Bilgi çağında bilgisayar ve iletişim teknolojilerinin gelişimi ile birlikte zaman da çok hızlı akmaya başladı. Dün İdlib’i konuşurken bugün Kerkük’ü, yarın belki başka bir yeri konuşacağız. Aslında olayların peşinden gitmek yerine olayları bütün olarak incelemek zamanı yakalayabilmek adına uygun bir yöntem olabilir. Buna ihtiyacımız da var aslında, aksi takdirde tek yönlü ve sığ analizlerle sadece zaman kaybederiz. Bu nedenle Türkiye’nin Irak ve Suriye özelinde Ortadoğu’da yürüttüğü çoklu ve asimetrik odaklı aynı zamanda yeni yerel aktörlerde üreten politik yaklaşımına bütüncül bakmamamız gerekir.
Bu yılın ağustos ayının başlarıydı, Haşdi Şabiler, Musul operasyonu kapsamında Telafer’e girmek istemişlerdi. Amaç Telafer’deki DAEŞ militanlarından şehri temizlemek olarak söyleniyordu. Ancak Telafer’de yaşayan Sünni halk bir Şii katliamından korkuyordu. Gerilim o kadar arttı ki bölge genelinde Şii-Sünni çatışması olmasından endişe edilmeye başlandı. Sadece Telafer’de değil başta Musul olmak üzere Sünniler’in yaşadığı bütün yerlerde bir anda katliama uğrama korkusu en yüksek seviyesine çıktı. Ama korkulan olmadı. Neden biliyor musunuz? Tam o günlerde Türkiye TSK’nın bir kısım zırhlı birlik unsurlarını Silopi sınır hattındaki ileri mevzilerine hareket ettirdi ve askeri tabirle bu birlikler ileri konuşlanma noktalarında tertiplendiler, yani Türkiye askeri gücünü caydırıcı bir şekilde bir kez daha sessiz sedasız kullandı. Fakat bu planlı askeri hareketlenmeden dolayı alması gerekenler gerekli mesajları aldılar. Zira Musul ve Telafer TSK’nın etki sahası içerisinde ve zaman olarak da bir buçuk saatlik mesafededir.

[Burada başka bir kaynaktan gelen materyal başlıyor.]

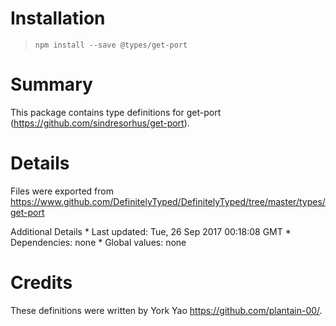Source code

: Installation
============

> `npm install --save @types/get-port`

Summary
=======

This package contains type definitions for get-port (https://github.com/sindresorhus/get-port).

Details
=======

Files were exported from https://www.github.com/DefinitelyTyped/DefinitelyTyped/tree/master/types/get-port

Additional Details \* Last updated: Tue, 26 Sep 2017 00:18:08 GMT \* Dependencies: none \* Global values: none

Credits
=======

These definitions were written by York Yao <a href="https://github.com/plantain-00/" class="uri">https://github.com/plantain-00/</a>.
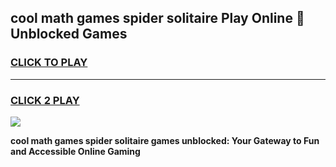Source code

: 
## cool math games spider solitaire Play Online 👋 Unblocked Games
<h3>
<a href="https://news.freeplayer.one?title=cool_math_games_spider_solitaire&ref=17CMG">CLICK TO PLAY</a></h3>
<hr>

<h3>
<a href="https://news.freeplayer.one?title=cool_math_games_spider_solitaire&ref=17CMG">CLICK 2 PLAY</a>
  
</h3>

<a href="https://news.freeplayer.one?title=cool_math_games_spider_solitaire&ref=17CMG/"><img src="https://clearcache.store/games.png"></a>


**cool math games spider solitaire games unblocked: Your Gateway to Fun and Accessible Online Gaming**
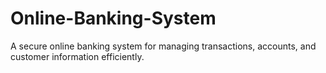 # Online-Banking-System
A secure online banking system for managing transactions, accounts, and customer information efficiently.
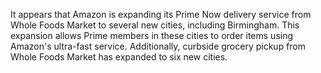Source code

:It appears that Amazon is expanding its Prime Now delivery service from Whole Foods Market to several new cities, including Birmingham. This expansion allows Prime members in these cities to order items using Amazon's ultra-fast service. Additionally, curbside grocery pickup from Whole Foods Market has expanded to six new cities.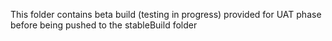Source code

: This folder contains beta build (testing in progress) provided for UAT phase before being pushed to the stableBuild folder

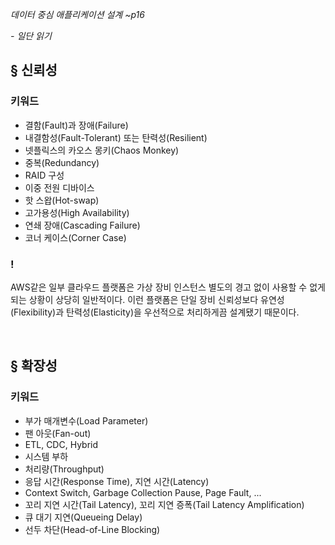 *데이터 중심 애플리케이션 설계 ~p16*

*- 일단 읽기*

## § 신뢰성

### 키워드

- 결함(Fault)과 장애(Failure)
- 내결함성(Fault-Tolerant) 또는 탄력성(Resilient)
- 넷플릭스의 카오스 몽키(Chaos Monkey)
- 중복(Redundancy)
- RAID 구성
- 이중 전원 디바이스
- 핫 스왑(Hot-swap)
- 고가용성(High Availability)
- 연쇄 장애(Cascading Failure)
- 코너 케이스(Corner Case)

### !

AWS같은 일부 클라우드 플랫폼은 가상 장비 인스턴스 별도의 경고 없이 사용할 수 없게 되는 상황이 상당히 일반적이다.
이런 플랫폼은 단일 장비 신뢰성보다 유연성(Flexibility)과 탄력성(Elasticity)을 우선적으로 처리하게끔 설계됐기 때문이다.

<br>

## § 확장성

### 키워드

- 부가 매개변수(Load Parameter)
- 팬 아웃(Fan-out)
- ETL, CDC, Hybrid
- 시스템 부하
- 처리량(Throughput)
- 응답 시간(Response Time), 지연 시간(Latency)
- Context Switch, Garbage Collection Pause, Page Fault, ...
- 꼬리 지연 시간(Tail Latency), 꼬리 지연 증폭(Tail Latency Amplification)
- 큐 대기 지연(Queueing Delay)
- 선두 차단(Head-of-Line Blocking)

PKK’NIN KAMPLARINA KARA OPERASYONU
Yine geçtiğimiz günlerde TSK unsurları Şemdinli ve Yüksekova bölgelerinden PKK’nın yuvalandığı kamp yerlerine yönelik kara operasyonu başlattı. Şu an yaklaşık beş kilometre derinlikte kamp kurmuş teröristleri temizliyorlar. 22 Ekim günü sabah saatlerinde etkisiz hale getirilen altı teröristle birlikte Zap bölgesinde toplam etkisiz hale getirilen terörist sayısı yaralı teröristler hariç 51’e ulaştı. Ve edindiğimiz bilgilere göre kalıcı güvenlik sağlanana kadar operasyon devam edecek. Önümüzdeki günlerde teröristleri etkisiz hale getirmek amacına yönelik bu tür mahdut hedefli askeri harekâtların Türkiye-Irak sınırının diğer bölgelerinde yapılmasını muhtemel görüyorum. Bu şekilde Türkiye, yurt içinde bitme noktasına getirdiği teröristlerle arasına mesafe koymaya başlamış oluyor ki güvenliğin kalıcı hale getirilmesinde bu durum ikinci safhayı oluşturmaktadır.

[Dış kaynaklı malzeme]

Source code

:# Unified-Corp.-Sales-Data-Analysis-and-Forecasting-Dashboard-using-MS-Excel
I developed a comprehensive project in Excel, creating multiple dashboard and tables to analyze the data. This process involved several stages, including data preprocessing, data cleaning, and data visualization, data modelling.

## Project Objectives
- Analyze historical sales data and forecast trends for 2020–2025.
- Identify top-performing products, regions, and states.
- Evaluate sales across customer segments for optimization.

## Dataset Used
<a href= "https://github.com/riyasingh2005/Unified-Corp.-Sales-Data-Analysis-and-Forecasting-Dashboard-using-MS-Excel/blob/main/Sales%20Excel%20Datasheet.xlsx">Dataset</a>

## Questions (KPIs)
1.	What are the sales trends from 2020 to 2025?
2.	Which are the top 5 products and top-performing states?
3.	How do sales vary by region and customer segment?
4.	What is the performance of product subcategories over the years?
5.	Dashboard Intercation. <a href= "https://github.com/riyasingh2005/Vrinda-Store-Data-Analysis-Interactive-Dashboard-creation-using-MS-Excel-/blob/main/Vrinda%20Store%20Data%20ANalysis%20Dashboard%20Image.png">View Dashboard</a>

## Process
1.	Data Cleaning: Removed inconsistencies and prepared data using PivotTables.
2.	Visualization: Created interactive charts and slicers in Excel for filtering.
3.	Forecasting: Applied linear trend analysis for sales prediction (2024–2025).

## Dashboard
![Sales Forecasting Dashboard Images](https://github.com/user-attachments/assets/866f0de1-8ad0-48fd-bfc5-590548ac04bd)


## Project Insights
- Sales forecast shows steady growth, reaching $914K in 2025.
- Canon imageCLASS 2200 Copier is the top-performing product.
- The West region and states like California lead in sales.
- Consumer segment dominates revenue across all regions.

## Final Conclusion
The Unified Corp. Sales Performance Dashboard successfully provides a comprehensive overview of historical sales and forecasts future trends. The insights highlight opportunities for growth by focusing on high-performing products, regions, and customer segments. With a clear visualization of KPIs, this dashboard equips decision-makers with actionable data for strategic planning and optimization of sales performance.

Irak’ın kuzeyine bakacak olursak merkezi Irak yönetiminin IKYB’ye havalimanları ve sınır kapılarının devir edilmesi için verdiği 48 saatli süre doldu. Aldığımız haberler Amerika’nın araya girmesiyle 48 saat daha ilave süre verilmesinin gündemde olduğu. Aksi takdirde başta 12. Ordu olmak üzere Irak merkezi yönetimine ait Haşdi Şabi ağırlıklı askeri birliklerin IKYB bölgesine girerek havalimanlarını ve sınır kapılarını denetim altına alacakları söyleniyor. Ancak daha ilginci Barzani’nin nerede olduğu konusunda bir bilgi yok. Konuştuğumuz yerel kaynaklar Barzani’nin Irak’ta olduğunun teyit edilemediğini belirtiyorlar. Şu sıralarda Barzani’nin alternatifinin ne olabileceğinin güçlü bir şekilde tartışıldığını biliyoruz. Kuzey Irak’taki referandum sürecinin Barzani’nin tasfiye süreci olabileceğini daha önceden ifade etmiştim. Referandum tiyatrosu fiyaskoyla sonuçlanınca artık iç dinamiklere söyleyecek sözü de kalmayan Barzani Erbil’deki kendi köşesine sıkışmış gibi görünüyor. Ve korkulduğu gibi bölgede Sünni- Şii çatışması gibi bir durumun olmaması, başta Kerkük olmak üzere tartışmalı bölgelerden Perşmergelerin tartışmasız şekilde çıkarılmaları, denge ve istikrarın sağlanmasını destekliyor. Ayrıca bir çatışma olabileceği korkusuyla kenti terk eden Türkmen halkın şu sıralar Kerkük’teki evlerine dönmeye başladıkları yönünde de bilgiler geliyor. Bütün bunlara ilave olarak merkezi Irak yönetiminin Kerkük’te PKK varlığının savaş sebebi olacağını ilan etmesi istikrarı arttırıcı diğer bir husus.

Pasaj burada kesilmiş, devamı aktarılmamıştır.